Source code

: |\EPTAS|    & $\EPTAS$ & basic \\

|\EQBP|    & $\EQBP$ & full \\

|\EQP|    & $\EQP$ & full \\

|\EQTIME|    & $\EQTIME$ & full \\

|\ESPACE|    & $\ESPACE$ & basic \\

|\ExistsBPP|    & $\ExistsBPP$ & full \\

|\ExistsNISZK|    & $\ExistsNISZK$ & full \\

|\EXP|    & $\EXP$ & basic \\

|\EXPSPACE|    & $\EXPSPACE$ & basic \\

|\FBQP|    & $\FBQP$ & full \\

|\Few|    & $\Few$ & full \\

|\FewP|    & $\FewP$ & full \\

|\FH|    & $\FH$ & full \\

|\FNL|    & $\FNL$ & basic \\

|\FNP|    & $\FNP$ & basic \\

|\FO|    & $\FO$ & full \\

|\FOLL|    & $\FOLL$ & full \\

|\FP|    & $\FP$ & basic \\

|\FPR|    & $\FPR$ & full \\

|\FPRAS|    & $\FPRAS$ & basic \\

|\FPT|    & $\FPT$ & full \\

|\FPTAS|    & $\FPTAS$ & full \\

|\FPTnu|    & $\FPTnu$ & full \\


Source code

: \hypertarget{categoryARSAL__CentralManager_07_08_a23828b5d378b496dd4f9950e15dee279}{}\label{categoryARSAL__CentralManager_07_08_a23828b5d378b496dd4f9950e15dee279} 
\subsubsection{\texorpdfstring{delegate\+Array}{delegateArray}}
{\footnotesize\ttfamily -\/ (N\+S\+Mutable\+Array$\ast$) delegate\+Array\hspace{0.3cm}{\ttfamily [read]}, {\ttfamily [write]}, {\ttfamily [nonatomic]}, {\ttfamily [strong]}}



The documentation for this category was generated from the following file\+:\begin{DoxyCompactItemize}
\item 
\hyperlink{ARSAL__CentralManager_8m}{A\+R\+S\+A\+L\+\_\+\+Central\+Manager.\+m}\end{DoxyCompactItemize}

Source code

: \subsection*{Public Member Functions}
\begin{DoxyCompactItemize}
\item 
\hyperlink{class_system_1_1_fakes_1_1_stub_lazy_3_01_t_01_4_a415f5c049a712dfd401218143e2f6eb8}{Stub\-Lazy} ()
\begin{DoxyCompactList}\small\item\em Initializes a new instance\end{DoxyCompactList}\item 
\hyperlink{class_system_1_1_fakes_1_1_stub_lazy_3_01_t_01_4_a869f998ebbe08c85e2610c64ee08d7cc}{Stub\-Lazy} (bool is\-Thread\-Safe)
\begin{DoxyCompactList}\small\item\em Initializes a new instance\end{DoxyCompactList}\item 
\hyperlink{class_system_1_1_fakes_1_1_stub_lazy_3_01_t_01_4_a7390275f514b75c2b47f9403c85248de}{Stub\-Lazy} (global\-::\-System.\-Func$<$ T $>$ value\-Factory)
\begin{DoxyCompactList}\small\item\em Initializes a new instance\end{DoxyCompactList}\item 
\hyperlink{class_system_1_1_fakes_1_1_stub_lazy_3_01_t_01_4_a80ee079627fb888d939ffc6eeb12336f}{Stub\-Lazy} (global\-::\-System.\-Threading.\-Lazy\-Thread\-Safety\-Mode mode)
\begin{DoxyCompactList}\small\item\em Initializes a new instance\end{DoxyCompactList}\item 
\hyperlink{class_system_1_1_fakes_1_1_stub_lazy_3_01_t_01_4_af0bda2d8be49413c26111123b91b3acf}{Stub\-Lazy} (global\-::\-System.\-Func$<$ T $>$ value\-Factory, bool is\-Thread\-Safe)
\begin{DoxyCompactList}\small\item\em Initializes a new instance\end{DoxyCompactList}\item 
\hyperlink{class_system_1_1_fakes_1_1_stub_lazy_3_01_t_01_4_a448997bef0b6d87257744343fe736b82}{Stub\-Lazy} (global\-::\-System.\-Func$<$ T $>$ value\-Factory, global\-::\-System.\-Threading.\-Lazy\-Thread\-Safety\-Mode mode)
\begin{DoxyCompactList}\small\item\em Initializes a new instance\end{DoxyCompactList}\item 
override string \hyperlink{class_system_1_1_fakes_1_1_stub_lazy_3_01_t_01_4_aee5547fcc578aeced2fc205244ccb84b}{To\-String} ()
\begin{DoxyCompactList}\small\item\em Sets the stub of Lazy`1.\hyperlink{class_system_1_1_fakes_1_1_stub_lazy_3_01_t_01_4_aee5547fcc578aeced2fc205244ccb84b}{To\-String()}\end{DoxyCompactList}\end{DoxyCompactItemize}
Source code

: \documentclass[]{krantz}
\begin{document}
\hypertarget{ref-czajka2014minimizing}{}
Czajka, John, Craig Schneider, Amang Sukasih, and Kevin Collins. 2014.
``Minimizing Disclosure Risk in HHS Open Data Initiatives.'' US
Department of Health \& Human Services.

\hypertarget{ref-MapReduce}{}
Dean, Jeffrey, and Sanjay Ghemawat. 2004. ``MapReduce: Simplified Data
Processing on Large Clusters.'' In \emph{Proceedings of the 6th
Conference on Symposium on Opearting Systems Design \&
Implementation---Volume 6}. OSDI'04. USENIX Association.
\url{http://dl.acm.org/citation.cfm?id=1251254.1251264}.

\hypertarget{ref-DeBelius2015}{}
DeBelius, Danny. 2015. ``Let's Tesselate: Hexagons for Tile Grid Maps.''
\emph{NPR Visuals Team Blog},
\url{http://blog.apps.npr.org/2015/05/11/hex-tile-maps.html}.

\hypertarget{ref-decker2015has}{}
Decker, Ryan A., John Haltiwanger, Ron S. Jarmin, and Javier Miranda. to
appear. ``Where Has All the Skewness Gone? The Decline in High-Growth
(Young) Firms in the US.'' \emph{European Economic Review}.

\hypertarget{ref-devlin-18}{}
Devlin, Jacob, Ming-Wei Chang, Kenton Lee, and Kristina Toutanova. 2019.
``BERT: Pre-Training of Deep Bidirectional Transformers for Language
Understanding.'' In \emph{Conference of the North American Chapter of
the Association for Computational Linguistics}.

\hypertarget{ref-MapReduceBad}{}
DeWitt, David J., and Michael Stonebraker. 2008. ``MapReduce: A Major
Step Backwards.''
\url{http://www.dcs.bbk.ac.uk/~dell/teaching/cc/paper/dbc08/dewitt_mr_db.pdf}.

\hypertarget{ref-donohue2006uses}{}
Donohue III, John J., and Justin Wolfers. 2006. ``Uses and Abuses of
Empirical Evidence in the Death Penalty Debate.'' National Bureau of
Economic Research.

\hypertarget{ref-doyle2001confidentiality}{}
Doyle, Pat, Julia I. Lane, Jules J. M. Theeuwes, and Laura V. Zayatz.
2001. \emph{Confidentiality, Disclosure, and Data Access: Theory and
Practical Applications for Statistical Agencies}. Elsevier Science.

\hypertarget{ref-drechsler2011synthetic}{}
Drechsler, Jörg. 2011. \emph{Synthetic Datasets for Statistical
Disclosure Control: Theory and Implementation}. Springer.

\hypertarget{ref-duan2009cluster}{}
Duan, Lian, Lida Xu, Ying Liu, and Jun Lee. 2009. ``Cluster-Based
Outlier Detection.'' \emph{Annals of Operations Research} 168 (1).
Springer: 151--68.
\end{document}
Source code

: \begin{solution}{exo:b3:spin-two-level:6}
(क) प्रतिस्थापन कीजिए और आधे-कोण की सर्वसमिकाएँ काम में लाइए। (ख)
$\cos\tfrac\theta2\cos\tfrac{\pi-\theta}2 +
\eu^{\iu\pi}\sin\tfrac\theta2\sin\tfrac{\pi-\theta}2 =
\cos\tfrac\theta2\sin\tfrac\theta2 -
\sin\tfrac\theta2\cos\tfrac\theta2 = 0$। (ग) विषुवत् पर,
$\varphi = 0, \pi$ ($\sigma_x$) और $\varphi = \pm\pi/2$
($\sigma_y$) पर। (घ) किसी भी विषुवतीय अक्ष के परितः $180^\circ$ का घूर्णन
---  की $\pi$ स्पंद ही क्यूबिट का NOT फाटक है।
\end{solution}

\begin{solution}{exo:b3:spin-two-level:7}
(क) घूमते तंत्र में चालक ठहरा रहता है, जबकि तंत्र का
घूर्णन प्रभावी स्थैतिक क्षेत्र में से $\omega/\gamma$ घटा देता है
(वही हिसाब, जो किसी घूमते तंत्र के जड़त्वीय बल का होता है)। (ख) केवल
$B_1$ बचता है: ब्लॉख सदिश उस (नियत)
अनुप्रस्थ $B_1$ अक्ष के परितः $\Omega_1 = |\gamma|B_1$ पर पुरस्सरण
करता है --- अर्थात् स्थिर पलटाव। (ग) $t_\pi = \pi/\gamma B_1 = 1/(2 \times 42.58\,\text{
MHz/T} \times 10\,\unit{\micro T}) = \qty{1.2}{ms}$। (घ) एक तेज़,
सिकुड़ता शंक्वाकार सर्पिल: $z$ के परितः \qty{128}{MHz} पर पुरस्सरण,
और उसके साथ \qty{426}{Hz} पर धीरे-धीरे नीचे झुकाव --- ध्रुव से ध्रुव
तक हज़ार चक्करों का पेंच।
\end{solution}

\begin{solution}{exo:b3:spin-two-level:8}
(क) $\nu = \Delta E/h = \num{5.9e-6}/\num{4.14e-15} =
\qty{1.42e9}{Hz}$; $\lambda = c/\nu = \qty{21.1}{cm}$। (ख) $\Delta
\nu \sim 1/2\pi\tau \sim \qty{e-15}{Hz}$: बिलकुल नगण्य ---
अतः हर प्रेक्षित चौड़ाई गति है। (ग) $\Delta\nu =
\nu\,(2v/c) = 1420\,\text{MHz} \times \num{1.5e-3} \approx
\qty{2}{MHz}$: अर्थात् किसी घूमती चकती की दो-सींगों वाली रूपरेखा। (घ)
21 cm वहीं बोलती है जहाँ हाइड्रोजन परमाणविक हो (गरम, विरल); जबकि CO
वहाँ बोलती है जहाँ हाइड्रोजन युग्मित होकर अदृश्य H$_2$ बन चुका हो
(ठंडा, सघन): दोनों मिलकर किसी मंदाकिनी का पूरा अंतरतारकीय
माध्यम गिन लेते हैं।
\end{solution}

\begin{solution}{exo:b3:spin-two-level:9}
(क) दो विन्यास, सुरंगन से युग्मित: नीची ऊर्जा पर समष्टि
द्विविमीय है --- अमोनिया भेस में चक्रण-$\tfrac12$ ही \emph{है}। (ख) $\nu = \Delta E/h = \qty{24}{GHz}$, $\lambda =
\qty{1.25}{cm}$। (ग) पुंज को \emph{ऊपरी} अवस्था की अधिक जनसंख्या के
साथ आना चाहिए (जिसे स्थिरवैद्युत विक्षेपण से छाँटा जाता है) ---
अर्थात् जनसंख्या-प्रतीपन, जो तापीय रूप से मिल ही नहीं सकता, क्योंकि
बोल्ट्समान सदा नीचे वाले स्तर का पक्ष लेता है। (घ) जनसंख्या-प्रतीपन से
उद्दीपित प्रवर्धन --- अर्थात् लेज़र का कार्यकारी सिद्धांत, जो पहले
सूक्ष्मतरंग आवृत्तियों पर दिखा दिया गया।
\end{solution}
-*-
**What is being asked**
Above are the records; repeat exactly the lines from the one holding "Drechsler, Jörg. 2011." down to the one holding "Springer: 151--68.", end lines included.

**Finished task**
Drechsler, Jörg. 2011. \emph{Synthetic Datasets for Statistical
Disclosure Control: Theory and Implementation}. Springer.

\hypertarget{ref-duan2009cluster}{}
Duan, Lian, Lida Xu, Ying Liu, and Jun Lee. 2009. ``Cluster-Based
Outlier Detection.'' \emph{Annals of Operations Research} 168 (1).
Springer: 151--68.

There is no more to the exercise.